That should just about do it for the Volatility Index (VIX) broad stock market buy signal.

The VIX generated a buy signal two weeks ago when it first closed above its upper Bollinger Band, and then closed back inside the bands. The S&P 500 was trading at about 4990 at the time – roughly 130 points below its 50-day moving average (MA) line.

We speculated that the 50-day MA would be a good upside target for an oversold bounce. And, that target was hit last Friday – with the S&P 500 trading as high as 5135.

Traders who bought stocks two weeks ago on the basis of the VIX buy signal should lock in profits right now. Not only is the VIX now approaching its lower Bollinger Band, but also our crystal ball is screaming “be careful!”

The Predictive Power of the VIX

Regular readers know about the predictive power of VIX option prices. We’ve used extreme deviations in option prices before as a sort of “crystal ball” for the immediate direction of the stock market.

And right now, Volatility Index (VIX) call options are much more expensive than the equivalent put options. Whenever this condition exists, the broad stock market is vulnerable to a sharp and sudden decline.

You see, VIX options are not like most stock option contracts, which can be exercised at any time.

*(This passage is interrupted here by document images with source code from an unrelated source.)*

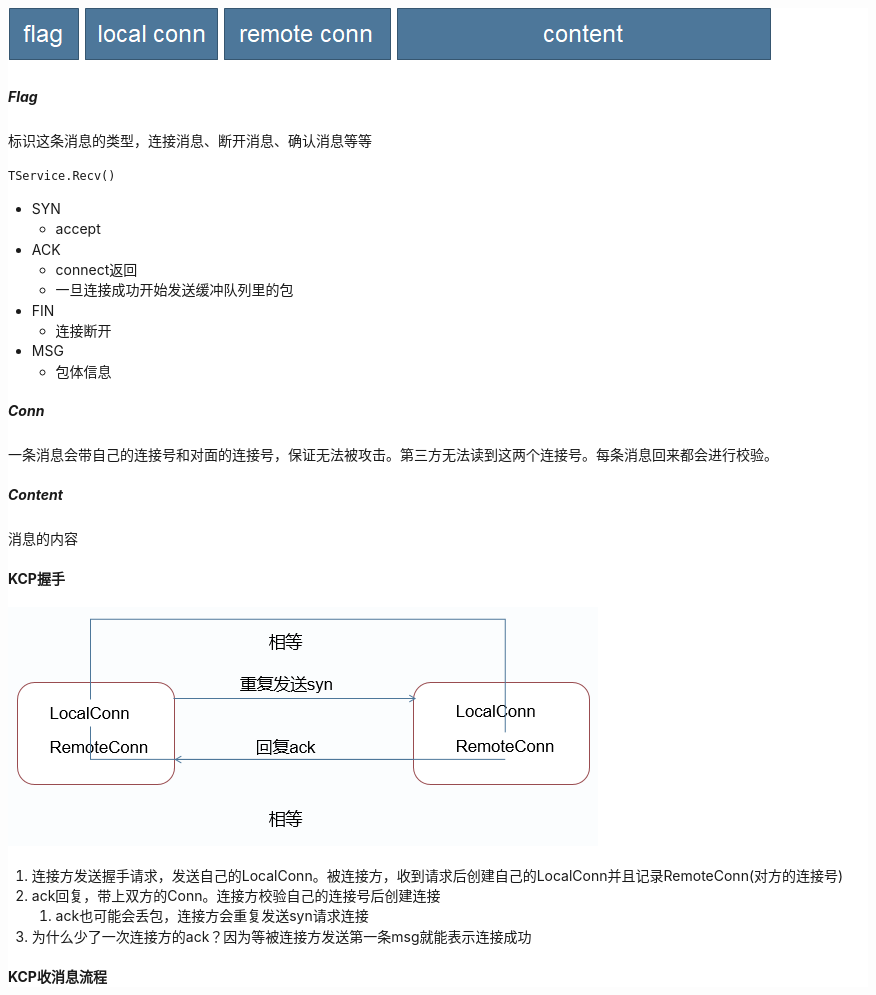 ![image-20230727101112402](网络游戏架构设计/image-20230727101112402.png)

##### Flag

标识这条消息的类型，连接消息、断开消息、确认消息等等

`TService.Recv()`

- SYN
  - accept
- ACK
  - connect返回
  - 一旦连接成功开始发送缓冲队列里的包
- FIN
  - 连接断开
- MSG
  - 包体信息

##### Conn

一条消息会带自己的连接号和对面的连接号，保证无法被攻击。第三方无法读到这两个连接号。每条消息回来都会进行校验。

##### Content

消息的内容

#### KCP握手

![image-20230727101932122](网络游戏架构设计/image-20230727101932122.png)

1. 连接方发送握手请求，发送自己的LocalConn。被连接方，收到请求后创建自己的LocalConn并且记录RemoteConn(对方的连接号)
2. ack回复，带上双方的Conn。连接方校验自己的连接号后创建连接
   1. ack也可能会丢包，连接方会重复发送syn请求连接
3. 为什么少了一次连接方的ack？因为等被连接方发送第一条msg就能表示连接成功

#### KCP收消息流程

VIX options are European-style contracts – meaning they can only be exercised on option expiration day. This eliminates any possible “arbitrage” effect (the act of buying an option, exercising it immediately, and then selling the underlying security for a profit). So VIX options will often trade at a discount to intrinsic value.

For example, on Friday, the VIX closed at 13.49. At that level, the VIX May 15 $14 puts were intrinsically worth $0.51. But they were offered at only $0.40. That’s an $0.11 discount to their intrinsic value.

If it existed on a regular, American-style stock option, you could buy the put, exercise it, and liquidate the position all day long – picking up $11 for every contract you traded. The European-style feature prevents that from happening – because you can only exercise the contract on the May 15 option expiration day.

Because of this unique pricing structure, VIX options provide strong clues about where most traders expect the VIX to be on option expiration day.

Now, consider this…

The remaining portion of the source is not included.